Ms. S’s fever and gradual onset and location of the pain is also suggestive of diverticulitis. However this is less likely due to her age and lack of rectal bleeding and loss of appetite and because she has pain bilaterally. One would also expect to see evidence of diverticulitis on the CT scan, if this were the cause of her pain and fevers.

Given her recent surgery, diffuse pain, and symptoms that increase a few hours after eating, Ms. S could also be suffering from mesenteric ischemia. However, this is less likely as she does not have vomiting, diarrhea, or hematochezia. Furthermore, patients with mesenteric ischemia frequently have a history of vascular disease. This patient has no such history.

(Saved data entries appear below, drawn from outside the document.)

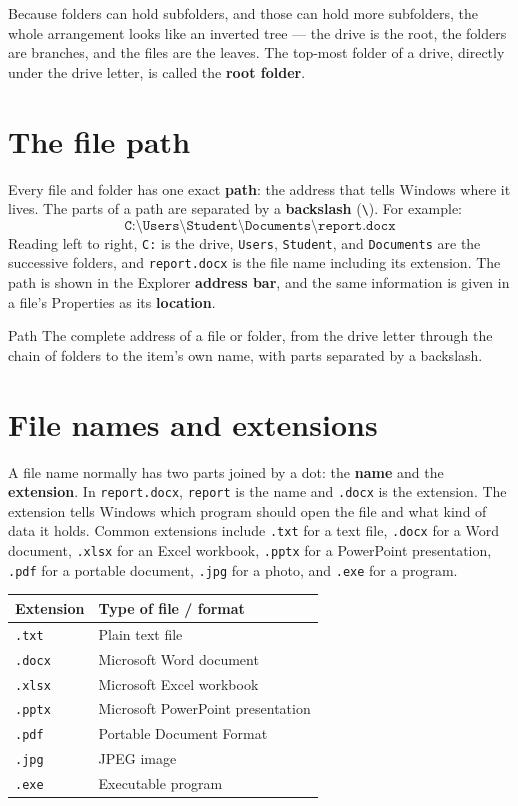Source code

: Because folders can hold subfolders, and those can hold more subfolders, the
whole arrangement looks like an inverted tree --- the drive is the root, the
folders are branches, and the files are the leaves. The top-most folder of a
drive, directly under the drive letter, is called the \textbf{root folder}.

\section{The file path}
Every file and folder has one exact \textbf{path}: the address that tells
Windows where it lives. The parts of a path are separated by a
\textbf{backslash} (\verb|\|). For example:
\[
\texttt{C:\textbackslash Users\textbackslash Student\textbackslash
Documents\textbackslash report.docx}
\]
Reading left to right, \texttt{C:} is the drive, \texttt{Users},
\texttt{Student}, and \texttt{Documents} are the successive folders, and
\texttt{report.docx} is the file name including its extension. The path is
shown in the Explorer \textbf{address bar}, and the same information is given
in a file's Properties as its \textbf{location}.

\begin{definitionbox}{Path}
The complete address of a file or folder, from the drive letter through the
chain of folders to the item's own name, with parts separated by a backslash.
\end{definitionbox}

\section{File names and extensions}
A file name normally has two parts joined by a dot: the \textbf{name} and the
\textbf{extension}. In \texttt{report.docx}, \texttt{report} is the name and
\texttt{.docx} is the extension. The extension tells Windows which program
should open the file and what kind of data it holds. Common extensions
include \texttt{.txt} for a text file, \texttt{.docx} for a Word document,
\texttt{.xlsx} for an Excel workbook, \texttt{.pptx} for a PowerPoint
presentation, \texttt{.pdf} for a portable document, \texttt{.jpg} for a
photo, and \texttt{.exe} for a program.

\begin{center}
\begin{tabular}{p{}p{}}
\toprule
\textbf{Extension} & \textbf{Type of file / format} \\
\midrule
\texttt{.txt} & Plain text file \\
\texttt{.docx} & Microsoft Word document \\
\texttt{.xlsx} & Microsoft Excel workbook \\
\texttt{.pptx} & Microsoft PowerPoint presentation \\
\texttt{.pdf} & Portable Document Format \\
\texttt{.jpg} & JPEG image \\
\texttt{.exe} & Executable program \\
\bottomrule
\end{tabular}
\end{center}


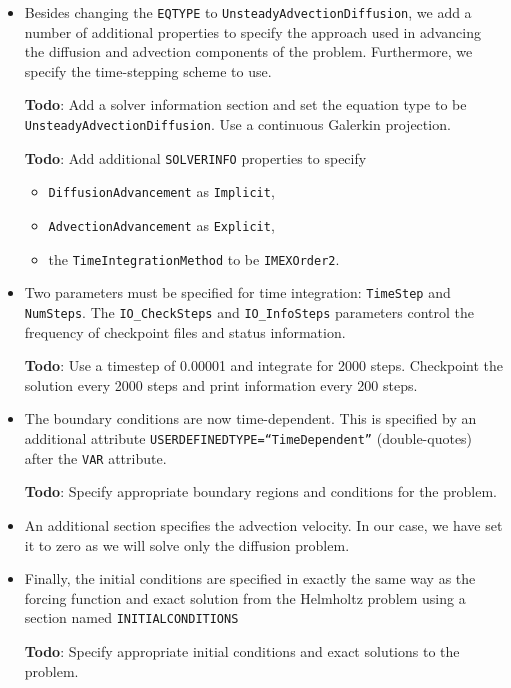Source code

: \documentclass[a4paper,12pt]{article}
\begin{document}
\begin{itemize}
\item Besides changing the \texttt{EQTYPE} to
\texttt{UnsteadyAdvectionDiffusion}, we add a number of additional properties to
specify the approach used in advancing the diffusion and advection components of
the problem. Furthermore, we specify the time-stepping scheme to use.

\textbf{Todo}: Add a solver information section and set the equation type to be
\texttt{UnsteadyAdvectionDiffusion}. Use a continuous Galerkin projection.

\textbf{Todo}: Add additional \texttt{SOLVERINFO} properties to specify
\begin{itemize}
  \item \texttt{DiffusionAdvancement} as \texttt{Implicit},
  \item \texttt{AdvectionAdvancement} as \texttt{Explicit},
  \item the \texttt{TimeIntegrationMethod} to be \texttt{IMEXOrder2}. 
\end{itemize}

\item Two parameters must be specified for time integration: \texttt{TimeStep}
and \texttt{NumSteps}. The \texttt{IO\_CheckSteps} and \texttt{IO\_InfoSteps}
parameters control the frequency of checkpoint files and status information.

\textbf{Todo}: Use a timestep of 0.00001 and integrate for 2000 steps.
Checkpoint the solution every 2000 steps and print information every 200 steps.


\item The boundary conditions are now time-dependent. This is specified by an
additional attribute \texttt{USERDEFINEDTYPE=``TimeDependent''}
(double-quotes) after the \texttt{VAR} attribute.

\textbf{Todo}: Specify appropriate boundary regions and conditions for the
problem.

\item An additional section specifies the advection velocity. In our case, we
have set it to zero as we will solve only the diffusion problem.

\item Finally, the initial conditions are specified in exactly the same way as
the forcing function and exact solution from the Helmholtz problem using a
section named \texttt{INITIALCONDITIONS}

\textbf{Todo}: Specify appropriate initial conditions and exact solutions to the
problem.

\end{itemize}
\end{document}
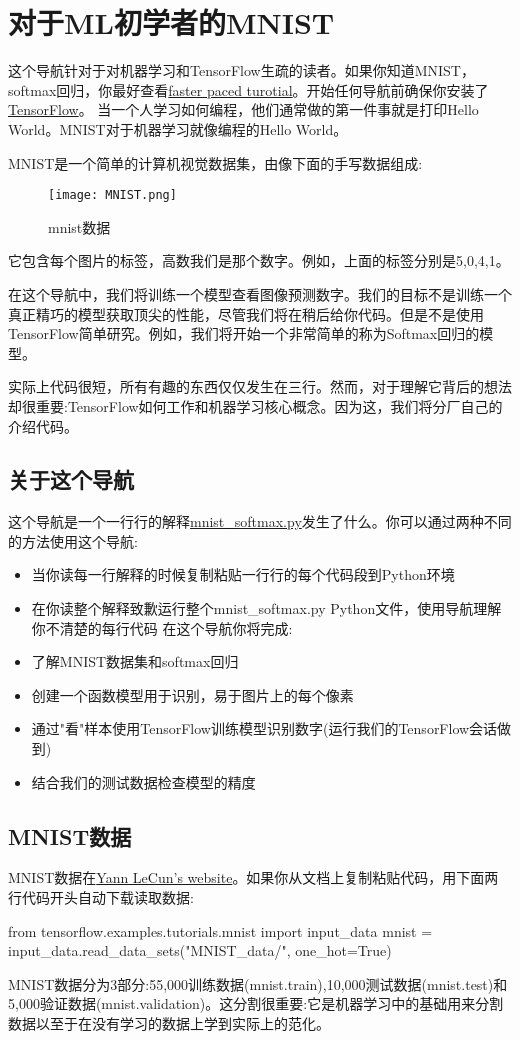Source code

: \section{对于ML初学者的MNIST}
这个导航针对于对机器学习和TensorFlow生疏的读者。如果你知道MNIST，softmax回归，你最好查看\href{https://www.tensorflow.org/get_started/mnist/pros}{faster paced turotial}。开始任何导航前确保你安装了\href{https://www.tensorflow.org/install/index}{TensorFlow}。
当一个人学习如何编程，他们通常做的第一件事就是打印Hello World。MNIST对于机器学习就像编程的Hello World。

MNIST是一个简单的计算机视觉数据集，由像下面的手写数据组成:
\begin{figure}[H]
\centering
\texttt{[image: MNIST.png]}
\caption{mnist数据}
\end{figure}
它包含每个图片的标签，高数我们是那个数字。例如，上面的标签分别是5,0,4,1。

在这个导航中，我们将训练一个模型查看图像预测数字。我们的目标不是训练一个真正精巧的模型获取顶尖的性能，尽管我们将在稍后给你代码。但是不是使用TensorFlow简单研究。例如，我们将开始一个非常简单的称为Softmax回归的模型。

实际上代码很短，所有有趣的东西仅仅发生在三行。然而，对于理解它背后的想法却很重要:TensorFlow如何工作和机器学习核心概念。因为这，我们将分厂自己的介绍代码。
\subsection{关于这个导航}
这个导航是一个一行行的解释\href{https://www.github.com/tensorflow/tensorflow/blob/r1.4/tensorflow/examples/tutorials/mnist/mnist_softmax.py}{mnist\_softmax.py}发生了什么。你可以通过两种不同的方法使用这个导航:
\begin{itemize}
\item 当你读每一行解释的时候复制粘贴一行行的每个代码段到Python环境
\item 在你读整个解释致歉运行整个mnist\_softmax.py Python文件，使用导航理解你不清楚的每行代码
在这个导航你将完成:
\item 了解MNIST数据集和softmax回归
\item 创建一个函数模型用于识别，易于图片上的每个像素
\item 通过"看"样本使用TensorFlow训练模型识别数字(运行我们的TensorFlow会话做到)
\item 结合我们的测试数据检查模型的精度
\end{itemize}
\subsection{MNIST数据}
MNIST数据在\href{http://yann.lecun.com/exdb/mnist/}{Yann LeCun's website}。如果你从文档上复制粘贴代码，用下面两行代码开头自动下载读取数据:
\begin{pythoncode}
from tensorflow.examples.tutorials.mnist import input_data
mnist = input_data.read_data_sets("MNIST_data/", one_hot=True)
\end{pythoncode}
MNIST数据分为3部分:55,000训练数据(mnist.train),10,000测试数据(mnist.test)和5,000验证数据(mnist.validation)。这分割很重要:它是机器学习中的基础用来分割数据以至于在没有学习的数据上学到实际上的范化。

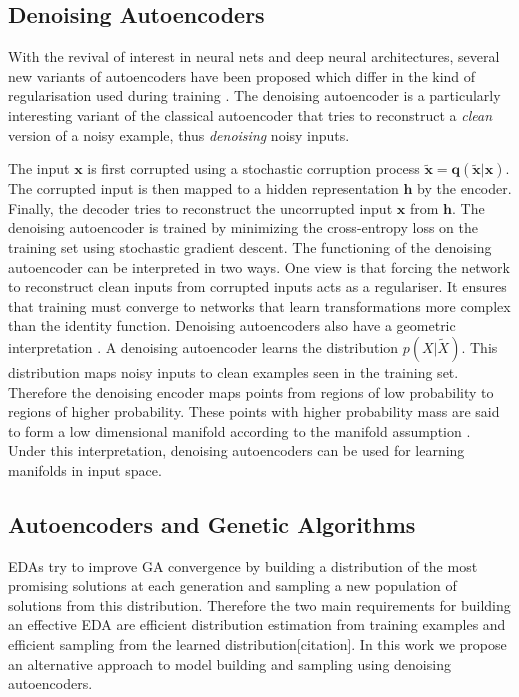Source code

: \documentclass[runningheads,a4paper]{llncs}
\begin{document}
\subsection{Denoising Autoencoders}

With the revival of interest in neural nets and deep neural architectures, several new variants of autoencoders have been proposed which differ in the kind of regularisation used during training \cite{vincent2010stacked,rifai2011contractive}. The denoising autoencoder is a particularly interesting variant of the classical autoencoder that tries to reconstruct a \textit{clean} version of a noisy example, thus \textit{denoising} noisy inputs. 

The input $\mathbf x$ is first corrupted using a stochastic corruption process $\mathbf{\tilde x = q(\tilde x|x)}$. The corrupted input is then mapped to a hidden representation $\mathbf h$ by the encoder. Finally, the decoder tries to reconstruct the uncorrupted input $\mathbf x$ from $\mathbf h$. The denoising autoencoder is trained by minimizing the cross-entropy loss on the training set using stochastic gradient descent. The functioning of the denoising autoencoder can be interpreted in two ways. One view is that forcing the network to reconstruct clean inputs from corrupted inputs acts as a regulariser. It ensures that training must converge to networks that learn transformations more complex than the identity function. Denoising autoencoders also have a geometric interpretation \cite{vincent2010stacked}. A denoising autoencoder learns the distribution $p(X|\tilde X)$. This distribution maps noisy inputs to clean examples seen in the training set. Therefore the denoising encoder maps points from regions of low probability to regions of higher probability. These points with higher probability mass are said to form a low dimensional manifold according to the manifold assumption \cite{chapelle2006semi}. Under this interpretation, denoising autoencoders can be used for learning manifolds in input space.

\subsection{Autoencoders and Genetic Algorithms}
EDAs try to improve GA convergence by building a distribution of the most promising solutions at each generation and sampling a new population of solutions from this distribution. Therefore the two main requirements for building an effective EDA are efficient distribution estimation from training examples and efficient sampling from the learned distribution[citation]. In this work we propose an alternative approach to model building and sampling using denoising autoencoders. 
\end{document}
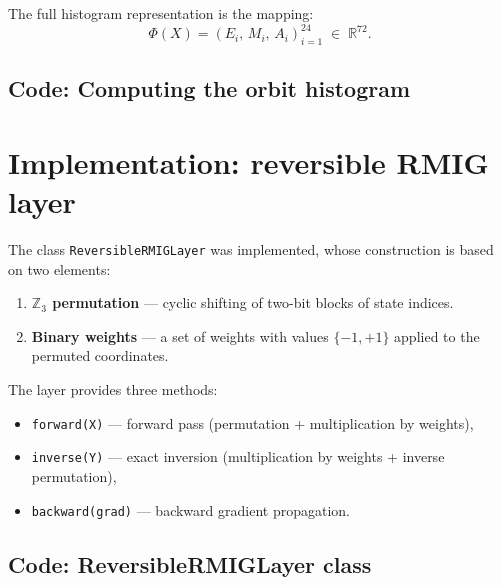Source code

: \documentclass[11pt,a4paper]{report}
\begin{document}
The full histogram representation is the mapping:
\[
\Phi(X) = (E_i,\, M_i,\, A_i)_{i=1}^{24} \;\in\; \mathbb{R}^{72}.
\]

\subsection{Code: Computing the orbit histogram}

\noindent{}



\section{Implementation: reversible RMIG layer}

The class \texttt{ReversibleRMIGLayer} was implemented, whose construction is based on two elements:
\begin{enumerate}
\item \textbf{$\mathbb{Z}_3$ permutation} --- cyclic shifting of two-bit blocks of state indices.
\item \textbf{Binary weights} --- a set of weights with values $\{-1, +1\}$ applied to the permuted coordinates.
\end{enumerate}

The layer provides three methods:
\begin{itemize}
\item \texttt{forward(X)} --- forward pass (permutation + multiplication by weights),
\item \texttt{inverse(Y)} --- exact inversion (multiplication by weights + inverse permutation),
\item \texttt{backward(grad)} --- backward gradient propagation.
\end{itemize}

\subsection{Code: ReversibleRMIGLayer class}

\noindent{}
\end{document}
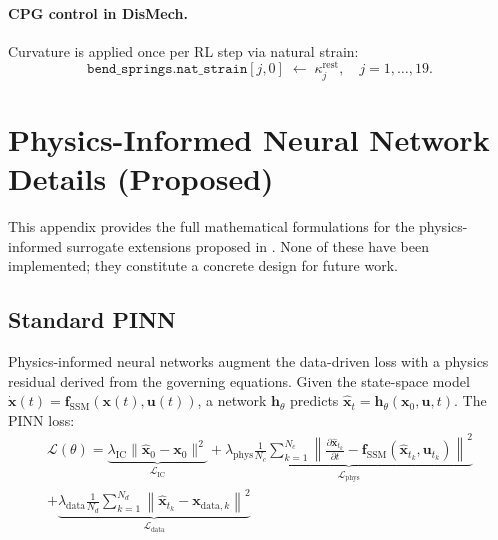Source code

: \documentclass[11pt]{article}
\newcommand{\xhat}{\hat{\mathbf{x}}}
\newcommand{\fssm}{\mathbf{f}_{\mathrm{SSM}}}
\begin{document}
\paragraph{CPG control in DisMech.}
Curvature is applied once per RL step via natural strain:
\begin{equation}
  \texttt{bend\_springs.nat\_strain}[j, 0] \;\gets\; \kappa_j^{\text{rest}},
  \quad j = 1, \ldots, 19.
  \label{eq:dismech-control-cpg}
\end{equation}

\section{Physics-Informed Neural Network Details (Proposed)}
\label{app:pinn}

This appendix provides the full mathematical formulations for the physics-informed surrogate extensions proposed in .
None of these have been implemented; they constitute a concrete design for future work.

\subsection{Standard PINN}
\label{sec:pinn:standard}

Physics-informed neural networks \citep{Raissi2019} augment the data-driven loss with a physics residual derived from the governing equations.
Given the state-space model $\dot{\mathbf{x}}(t) = \fssm(\mathbf{x}(t), \mathbf{u}(t))$, a network $\mathbf{h}_\theta$ predicts
$\xhat_t = \mathbf{h}_\theta(\mathbf{x}_0, \mathbf{u}, t)$.
The PINN loss:
\begin{multline}
  \mathcal{L}(\theta)
    = \underbrace{\lambda_{\mathrm{IC}} \bigl\| \xhat_0 - \mathbf{x}_0 \bigr\|^2}_{\mathcal{L}_{\mathrm{IC}}}
    + \underbrace{\lambda_{\mathrm{phys}} \frac{1}{N_c}\sum_{k=1}^{N_c}
      \left\| \frac{\partial \xhat_{t_k}}{\partial t} - \fssm(\xhat_{t_k}, \mathbf{u}_{t_k}) \right\|^2}_{\mathcal{L}_{\mathrm{phys}}} \\
    + \underbrace{\lambda_{\mathrm{data}} \frac{1}{N_d}\sum_{k=1}^{N_d}
      \left\| \xhat_{t_k} - \mathbf{x}_{\mathrm{data},k} \right\|^2}_{\mathcal{L}_{\mathrm{data}}}
  \label{eq:pinn:loss}
\end{multline}
\end{document}
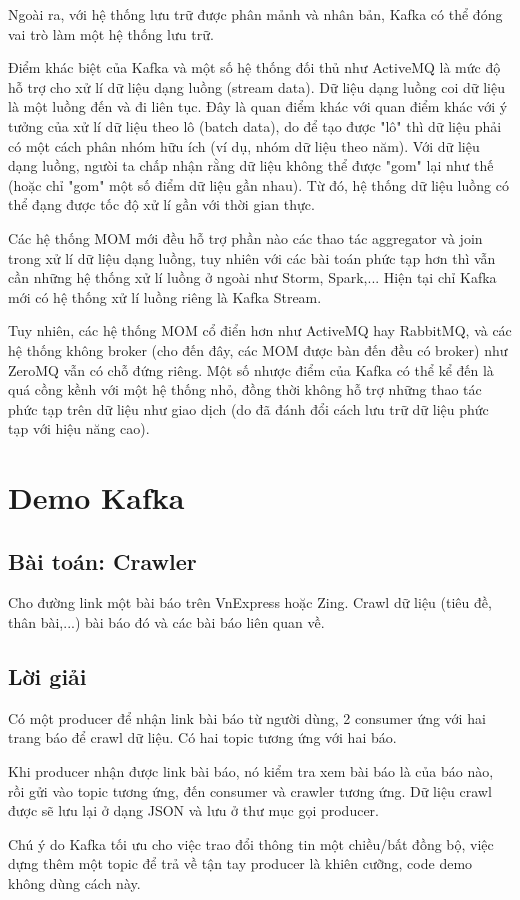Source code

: \documentclass{article}
\begin{document}
Ngoài ra, với hệ thống lưu trữ được phân mảnh và nhân bản, Kafka có thể đóng vai
trò làm một hệ thống lưu trữ.

Điểm khác biệt của Kafka và một số hệ thống đối thủ như ActiveMQ là mức độ hỗ
trợ cho xử lí dữ liệu dạng luồng (stream data). Dữ liệu dạng luồng coi dữ liệu
là một luồng đến và đi liên tục. Đây là quan điểm khác với quan điểm khác với ý
tưởng của xử lí dữ liệu theo lô (batch data), do để tạo được "lô" thì dữ liệu
phải có một cách phân nhóm hữu ích (ví dụ, nhóm dữ liệu theo năm). Với dữ liệu
dạng luồng, ngưòi ta chấp nhận rằng dữ liệu không thể được "gom" lại như thế
(hoặc chỉ "gom" một số điểm dữ liệu gần nhau). Từ đó, hệ thống dữ liệu luồng có
thể đạng được tốc độ xử lí gần với thời gian thực.

Các hệ thống MOM mới đều hỗ trợ phần nào các thao tác aggregator và join trong
xử lí dữ liệu dạng luồng, tuy nhiên với các bài toán phức tạp hơn thì vẫn cần
những hệ thống xử lí luồng ở ngoài như Storm, Spark,... Hiện tại chỉ Kafka mới
có hệ thống xử lí luồng riêng là Kafka Stream.

Tuy nhiên, các hệ thống MOM cổ điển hơn như ActiveMQ hay RabbitMQ, và các hệ
thống không broker (cho đến đây, các MOM được bàn đến đều có broker) như ZeroMQ
vẫn có chỗ đứng riêng. Một số nhược điểm của Kafka có thể kể đến là quá cồng
kềnh với một hệ thống nhỏ, đồng thời không hỗ trợ những thao tác phức tạp trên
dữ liệu như giao dịch (do đã đánh đổi cách lưu trữ dữ liệu phức tạp với hiệu
năng cao).

\section{Demo Kafka}

\subsection{Bài toán: Crawler}

Cho đường link một bài báo trên VnExpress hoặc Zing. Crawl dữ liệu (tiêu đề,
thân bài,...) bài báo đó và các bài báo liên quan về.

\subsection{Lời giải}

Có một producer để nhận link bài báo từ người dùng, 2 consumer ứng với hai trang
báo để crawl dữ liệu. Có hai topic tương ứng với hai báo.

Khi producer nhận được link bài báo, nó kiểm tra xem bài báo là của báo nào, rồi
gửi vào topic tương ứng, đến consumer và crawler tương ứng. Dữ liệu crawl được
sẽ lưu lại ở dạng JSON và lưu ở thư mục gọi producer.

Chú ý do Kafka tối ưu cho việc trao đổi thông tin một chiều/bất đồng bộ, việc
dựng thêm một topic để trả về tận tay producer là khiên cưỡng, code demo không
dùng cách này.

\printbibliography
\end{document}
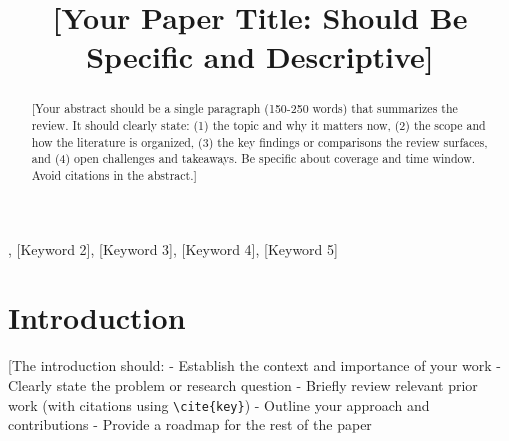 \documentclass[conference]{IEEEtran}
\begin{document}
\title{[Your Paper Title: Should Be Specific and Descriptive]}

\author{
}

\maketitle

\begin{IEEEkeywords}
[Keyword 1], [Keyword 2], [Keyword 3], [Keyword 4], [Keyword 5]
\end{IEEEkeywords}

\begin{abstract}
[Your abstract should be a single paragraph (150-250 words) that summarizes the review. It should clearly state:
(1) the topic and why it matters now,
(2) the scope and how the literature is organized,
(3) the key findings or comparisons the review surfaces, and
(4) open challenges and takeaways.
Be specific about coverage and time window. Avoid citations in the abstract.]
\end{abstract}

\section{Introduction}
[The introduction should:
- Establish the context and importance of your work
- Clearly state the problem or research question
- Briefly review relevant prior work (with citations using \verb|\cite{key}|)
- Outline your approach and contributions
- Provide a roadmap for the rest of the paper
\end{document}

Finally, one must consider that her pain is due to a recurrence of her neoplasm. However, this is less likely due to her fever suggesting an infectious process and because her resection was only one month ago.

Plan:

  • Consult general surgery for evaluation of fluid collections visualized on CT
  • Consider aspiration/drainage of fluid collections (pending Gen Surg consult) for diagnosis (i.e. identification of specific organisms and susceptibilities) and definitive treatment
  • Consider additional bolus of isotonic fluid if patient becomes hemodynamically stable. For now, she is normotensive with a normal HR, so no need for IV fluids at this time
  • Consider acetaminophen for pain, fever, would avoid NSAIDs given that dyspepsia is a common S/E and opioids given concerns for opioid-induced ileus.
  • Patient will be ready for discharge once she remains persistently (>24 hours) afebrile and hemodynamically stable, as well as able to manage her pain with po pain medication and tolerate po intake without emesis.